> Problem to work on: Every line below from the one with "2025-03-16 08:49:39" through the one with "飲食店でもやたら店員に厳しい" is to be repeated exactly, with no picture among them.

> Collected data:
********************

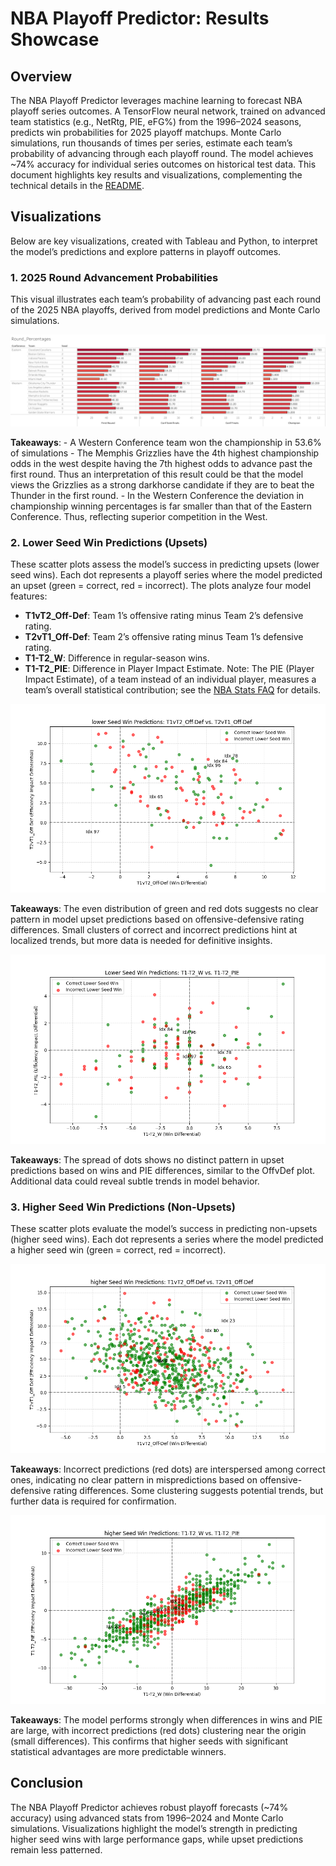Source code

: # NBA Playoff Predictor: Results Showcase

## Overview
The NBA Playoff Predictor leverages machine learning to forecast NBA playoff series outcomes. A TensorFlow neural network, trained on advanced team statistics (e.g., NetRtg, PIE, eFG%) from the 1996–2024 seasons, predicts win probabilities for 2025 playoff matchups. Monte Carlo simulations, run thousands of times per series, estimate each team’s probability of advancing through each playoff round. The model achieves ~74% accuracy for individual series outcomes on historical test data. This document highlights key results and visualizations, complementing the technical details in the [README](README.md).

## Visualizations
Below are key visualizations, created with Tableau and Python, to interpret the model’s predictions and explore patterns in playoff outcomes. 

### 1. 2025 Round Advancement Probabilities
This visual illustrates each team’s probability of advancing past each round of the 2025 NBA playoffs, derived from model predictions and Monte Carlo simulations.

![2025 Round Advancement Probabilities](Visualizations/2025_Round_Percentages.png)

**Takeaways**: - A Western Conference team won the championship in 53.6% of simulations
               - The Memphis Grizzlies have the 4th highest championship odds in the west despite having the 7th highest odds to advance past the first round. Thus an interpretation of this result could be that the model views the Grizzlies as a strong darkhorse candidate if they are to beat the Thunder in the first round.
               - In the Western Conference the deviation in championship winning percentages is far smaller than that of the Eastern Conference. Thus, reflecting superior competition in the West.               
 
### 2. Lower Seed Win Predictions (Upsets)
These scatter plots assess the model’s success in predicting upsets (lower seed wins). Each dot represents a playoff series where the model predicted an upset (green = correct, red = incorrect). The plots analyze four model features:
- **T1vT2_Off-Def**: Team 1’s offensive rating minus Team 2’s defensive rating.
- **T2vT1_Off-Def**: Team 2’s offensive rating minus Team 1’s defensive rating.
- **T1-T2_W**: Difference in regular-season wins.
- **T1-T2_PIE**: Difference in Player Impact Estimate. Note: The PIE (Player Impact Estimate), of a team instead of an individual player, measures a team’s overall statistical contribution; see the [NBA Stats FAQ](https://www.nba.com/stats/help/faq) for details.

![Lower Seed Win Predictions: Offense vs. Defense](Visualizations/Lower_Seed_Win_Predictions_OffvDef.png)

**Takeaways**: The even distribution of green and red dots suggests no clear pattern in model upset predictions based on offensive-defensive rating differences. Small clusters of correct and incorrect predictions hint at localized trends, but more data is needed for definitive insights.

![Lower Seed Win Predictions: Wins vs. PIE](Visualizations/Lower_Seed_Win_Predictions_WvPIE.png)

**Takeaways**: The spread of dots shows no distinct pattern in upset predictions based on wins and PIE differences, similar to the OffvDef plot. Additional data could reveal subtle trends in model behavior.

### 3. Higher Seed Win Predictions (Non-Upsets)
These scatter plots evaluate the model’s success in predicting non-upsets (higher seed wins). Each dot represents a series where the model predicted a higher seed win (green = correct, red = incorrect).

![Higher Seed Win Predictions: Offense vs. Defense](Visualizations/Higher_Seed_Win_Predictions_OffvDef.png)

**Takeaways**: Incorrect predictions (red dots) are interspersed among correct ones, indicating no clear pattern in mispredictions based on offensive-defensive rating differences. Some clustering suggests potential trends, but further data is required for confirmation.

![Higher Seed Win Predictions: Wins vs. PIE](Visualizations/Higher_Seed_Win_Predictions_WvPIE.png)

**Takeaways**: The model performs strongly when differences in wins and PIE are large, with incorrect predictions (red dots) clustering near the origin (small differences). This confirms that higher seeds with significant statistical advantages are more predictable winners.

## Conclusion
The NBA Playoff Predictor achieves robust playoff forecasts (~74% accuracy) using advanced stats from 1996–2024 and Monte Carlo simulations. Visualizations highlight the model’s strength in predicting higher seed wins with large performance gaps, while upset predictions remain less patterned.
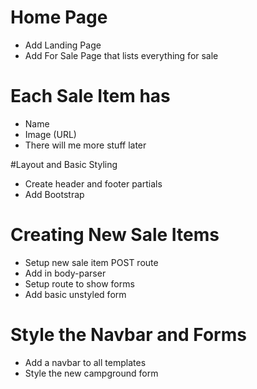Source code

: # Home Page
* Add Landing Page
* Add For Sale Page that lists everything for sale

# Each Sale Item has
* Name
* Image (URL)
* There will me more stuff later

#Layout and Basic Styling
* Create header and footer partials
* Add Bootstrap

# Creating New Sale Items
* Setup new sale item POST  route
* Add in body-parser
* Setup route to show forms
* Add basic unstyled form

# Style the Navbar and Forms
* Add a navbar to all templates
* Style the new campground form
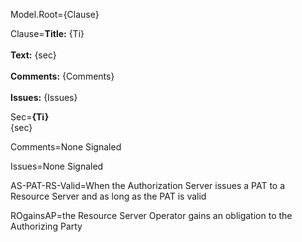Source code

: Model.Root={Clause}

Clause=<b>Title:</b> {Ti}<br><br><b>Text:</b> {sec}<br><br><b>Comments:</b> {Comments}<br><br><b>Issues:</b> {Issues}

Sec=<b>{Ti}</b><br>{sec}

Comments=None Signaled

Issues=None Signaled

AS-PAT-RS-Valid=When the Authorization Server issues a PAT to a Resource Server and as long as the PAT is valid

ROgainsAP=the Resource Server Operator gains an obligation to the Authorizing Party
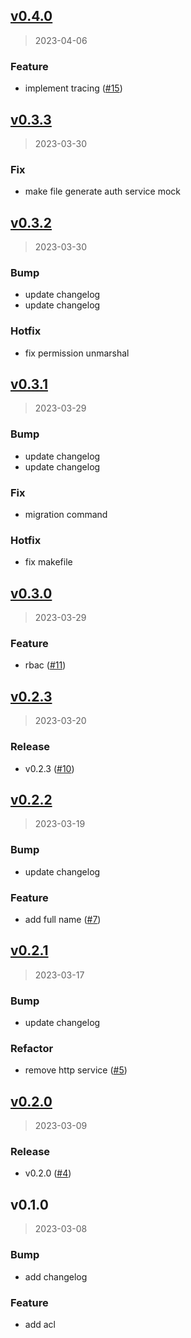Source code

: 
<a name="v0.4.0"></a>
## [v0.4.0](https://github.com/krobus00/auth-service/compare/v0.3.3...v0.4.0)

> 2023-04-06

### Feature

* implement tracing ([#15](https://github.com/krobus00/auth-service/issues/15))


<a name="v0.3.3"></a>
## [v0.3.3](https://github.com/krobus00/auth-service/compare/v0.3.2...v0.3.3)

> 2023-03-30

### Fix

* make file generate auth service mock


<a name="v0.3.2"></a>
## [v0.3.2](https://github.com/krobus00/auth-service/compare/v0.3.1...v0.3.2)

> 2023-03-30

### Bump

* update changelog
* update changelog

### Hotfix

* fix permission unmarshal


<a name="v0.3.1"></a>
## [v0.3.1](https://github.com/krobus00/auth-service/compare/v0.3.0...v0.3.1)

> 2023-03-29

### Bump

* update changelog
* update changelog

### Fix

* migration command

### Hotfix

* fix makefile


<a name="v0.3.0"></a>
## [v0.3.0](https://github.com/krobus00/auth-service/compare/v0.2.3...v0.3.0)

> 2023-03-29

### Feature

* rbac ([#11](https://github.com/krobus00/auth-service/issues/11))


<a name="v0.2.3"></a>
## [v0.2.3](https://github.com/krobus00/auth-service/compare/v0.2.2...v0.2.3)

> 2023-03-20

### Release

* v0.2.3 ([#10](https://github.com/krobus00/auth-service/issues/10))


<a name="v0.2.2"></a>
## [v0.2.2](https://github.com/krobus00/auth-service/compare/v0.2.1...v0.2.2)

> 2023-03-19

### Bump

* update changelog

### Feature

* add full name ([#7](https://github.com/krobus00/auth-service/issues/7))


<a name="v0.2.1"></a>
## [v0.2.1](https://github.com/krobus00/auth-service/compare/v0.2.0...v0.2.1)

> 2023-03-17

### Bump

* update changelog

### Refactor

* remove http service ([#5](https://github.com/krobus00/auth-service/issues/5))


<a name="v0.2.0"></a>
## [v0.2.0](https://github.com/krobus00/auth-service/compare/v0.1.0...v0.2.0)

> 2023-03-09

### Release

* v0.2.0 ([#4](https://github.com/krobus00/auth-service/issues/4))


<a name="v0.1.0"></a>
## v0.1.0

> 2023-03-08

### Bump

* add changelog

### Feature

* add acl

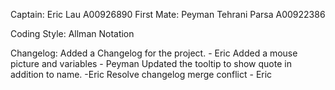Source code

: Captain: 		Eric Lau 				A00926890
First Mate:		Peyman Tehrani Parsa 	A00922386

Coding Style: Allman Notation

Changelog:
Added a Changelog for the project. - Eric
Added a mouse picture and variables - Peyman
Updated the tooltip to show quote in addition to name. -Eric
Resolve changelog merge conflict - Eric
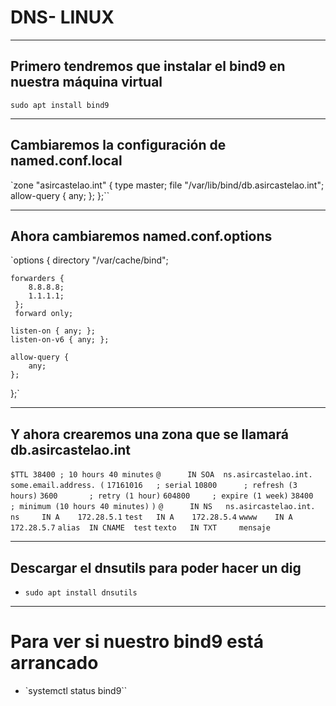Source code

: # DNS- LINUX
---------------------
## Primero tendremos que instalar el bind9 en nuestra máquina virtual
`sudo apt install bind9`

---------------------
 ## Cambiaremos la configuración de named.conf.local
`zone "asircastelao.int" {
	type master;
	file "/var/lib/bind/db.asircastelao.int";
	allow-query {
		any;
		};
	};``


----------------------
## Ahora cambiaremos named.conf.options 
`options {
	directory "/var/cache/bind";

	forwarders {
	 	8.8.8.8;
		1.1.1.1;
	 };
	 forward only;

	listen-on { any; };
	listen-on-v6 { any; };

	allow-query {
		any;
	};
};`

--------------------
## Y ahora crearemos una zona que se llamará db.asircastelao.int

`$TTL 38400	; 10 hours 40 minutes`
`@		IN SOA	ns.asircastelao.int. some.email.address. (`
				`17161016   ; serial`
				`10800      ; refresh (3 hours)`
				`3600       ; retry (1 hour)`
				`604800     ; expire (1 week)`
				`38400      ; minimum (10 hours 40 minutes)`
			    `)`
`@		IN NS	ns.asircastelao.int.`
`ns		IN A 	172.28.5.1`
`test	IN A	172.28.5.4`
`wwww    IN A    172.28.5.7`
`alias	IN CNAME  test`
`texto   IN TXT 	mensaje`

-------------------

## Descargar el dnsutils para poder hacer un dig

- `sudo apt install dnsutils`

-------------------

# Para ver si nuestro bind9 está arrancado 

- `systemctl status bind9``



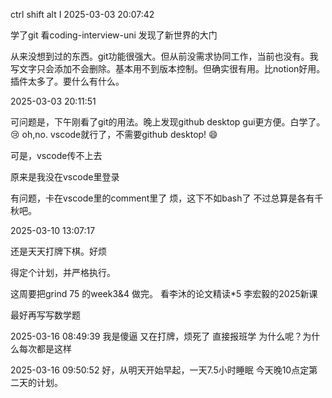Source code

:  ctrl shift alt I 
2025-03-03 20:07:42

学了git 看coding-interview-uni
发现了新世界的大门

从来没想到过的东西。git功能很强大。但从前没需求协同工作，当前也没有。我写文字只会添加不会删除。基本用不到版本控制。但确实很有用。比notion好用。插件太多了。要什么有什么。

2025-03-03 20:11:51

可问题是，下午刚看了git的用法。晚上发现github desktop gui更方便。白学了。 😢
oh,no. vscode就行了，不需要github desktop! 😄

可是，vscode传不上去

原来是我没在vscode里登录

有问题，卡在vscode里的comment里了
烦，这下不如bash了
不过总算是各有千秋吧。

2025-03-10 13:07:17


还是天天打牌下棋。好烦

得定个计划，并严格执行。

这周要把grind 75 的week3&4 做完。
看李沐的论文精读*5
李宏毅的2025新课

最好再写写数学题

2025-03-16 08:49:39
我是傻逼
又在打牌，烦死了
直接报班学
为什么呢？为什么每次都是这样

2025-03-16 09:50:52
好，从明天开始早起，一天7.5小时睡眠
今天晚10点定第二天的计划。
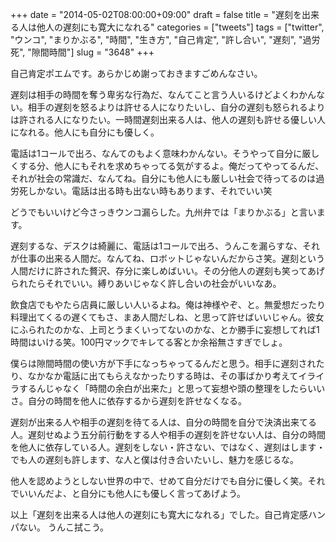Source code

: +++
date = "2014-05-02T08:00:00+09:00"
draft = false
title = "遅刻を出来る人は他人の遅刻にも寛大になれる"
categories = ["tweets"]
tags = ["twitter", "ウンコ", "まりかぶる", "時間", "生き方", "自己肯定", "許し合い", "遅刻", "過労死", "隙間時間"]
slug = "3648"
+++

自己肯定ポエムです。あらかじめ謝っておきますごめんなさい。

遅刻は相手の時間を奪う卑劣な行為だ、なんてこと言う人いるけどよくわかんない。相手の遅刻を怒るよりは許せる人になりたいし、自分の遅刻も怒られるよりは許される人になりたい。一時間遅刻出来る人は、他人の遅刻も許せる優しい人になれる。他人にも自分にも優しく。

電話は1コールで出ろ、なんてのもよく意味わかんない。そうやって自分に厳しくする分、他人にもそれを求めちゃってる気がするよ。俺だってやってるんだ、それが社会の常識だ、なんてね。自分にも他人にも厳しい社会で待ってるのは過労死しかない。電話は出る時も出ない時もあります、それでいい笑

どうでもいいけど今さっきウンコ漏らした。九州弁では「まりかぶる」と言います。

遅刻するな、デスクは綺麗に、電話は1コールで出ろ、うんこを漏らすな、それが仕事の出来る人間だ。なんてね、ロボットじゃないんだからさ笑。遅刻という人間だけに許された贅沢、存分に楽しめばいい。その分他人の遅刻も笑ってあげられたらそれでいい。縛りあいじゃなく許し合いの社会がいいなあ。

飲食店でもやたら店員に厳しい人いるよね。俺は神様やぞ、と。無愛想だったり料理出てくるの遅くてもさ、まあ人間だしね、と思って許せばいいじゃん。彼女にふられたのかな、上司とうまくいってないのかな、とか勝手に妄想してれば1時間はいける笑。100円マックでキレてる客とか余裕無さすぎでしょ。

僕らは隙間時間の使い方が下手になっちゃってるんだと思う。相手に遅刻されたり、なかなか電話に出てもらえなかったりする時は、その事ばかり考えてイライラするんじゃなく「時間の余白が出来た」と思って妄想や頭の整理をしたらいいさ。自分の時間を他人に依存するから遅刻を許せなくなる。

遅刻が出来る人や相手の遅刻を待てる人は、自分の時間を自分で決済出来てる人。遅刻せぬよう五分前行動をする人や相手の遅刻を許せない人は、自分の時間を他人に依存している人。遅刻をしない・許さない、ではなく、遅刻はします・でも人の遅刻も許します、な人と僕は付き合いたいし、魅力を感じるな。

他人を認めようとしない世界の中で、せめて自分だけでも自分に優しく笑。それでいいんだよ、と自分にも他人にも優しく言ってあげよう。

以上「遅刻を出来る人は他人の遅刻にも寛大になれる」でした。自己肯定感ハンパない。
うんこ拭こう。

********************

> Response:
2025-03-16 08:49:39
我是傻逼
又在打牌，烦死了
直接报班学
为什么呢？为什么每次都是这样

2025-03-16 09:50:52
好，从明天开始早起，一天7.5小时睡眠
今天晚10点定第二天的计划。
Source code

: +++
date = "2014-05-02T08:00:00+09:00"
draft = false
title = "遅刻を出来る人は他人の遅刻にも寛大になれる"
categories = ["tweets"]
tags = ["twitter", "ウンコ", "まりかぶる", "時間", "生き方", "自己肯定", "許し合い", "遅刻", "過労死", "隙間時間"]
slug = "3648"
+++

自己肯定ポエムです。あらかじめ謝っておきますごめんなさい。

遅刻は相手の時間を奪う卑劣な行為だ、なんてこと言う人いるけどよくわかんない。相手の遅刻を怒るよりは許せる人になりたいし、自分の遅刻も怒られるよりは許される人になりたい。一時間遅刻出来る人は、他人の遅刻も許せる優しい人になれる。他人にも自分にも優しく。

電話は1コールで出ろ、なんてのもよく意味わかんない。そうやって自分に厳しくする分、他人にもそれを求めちゃってる気がするよ。俺だってやってるんだ、それが社会の常識だ、なんてね。自分にも他人にも厳しい社会で待ってるのは過労死しかない。電話は出る時も出ない時もあります、それでいい笑

どうでもいいけど今さっきウンコ漏らした。九州弁では「まりかぶる」と言います。

遅刻するな、デスクは綺麗に、電話は1コールで出ろ、うんこを漏らすな、それが仕事の出来る人間だ。なんてね、ロボットじゃないんだからさ笑。遅刻という人間だけに許された贅沢、存分に楽しめばいい。その分他人の遅刻も笑ってあげられたらそれでいい。縛りあいじゃなく許し合いの社会がいいなあ。

飲食店でもやたら店員に厳しい人いるよね。俺は神様やぞ、と。無愛想だったり料理出てくるの遅くてもさ、まあ人間だしね、と思って許せばいいじゃん。彼女にふられたのかな、上司とうまくいってないのかな、とか勝手に妄想してれば1時間はいける笑。100円マックでキレてる客とか余裕無さすぎでしょ。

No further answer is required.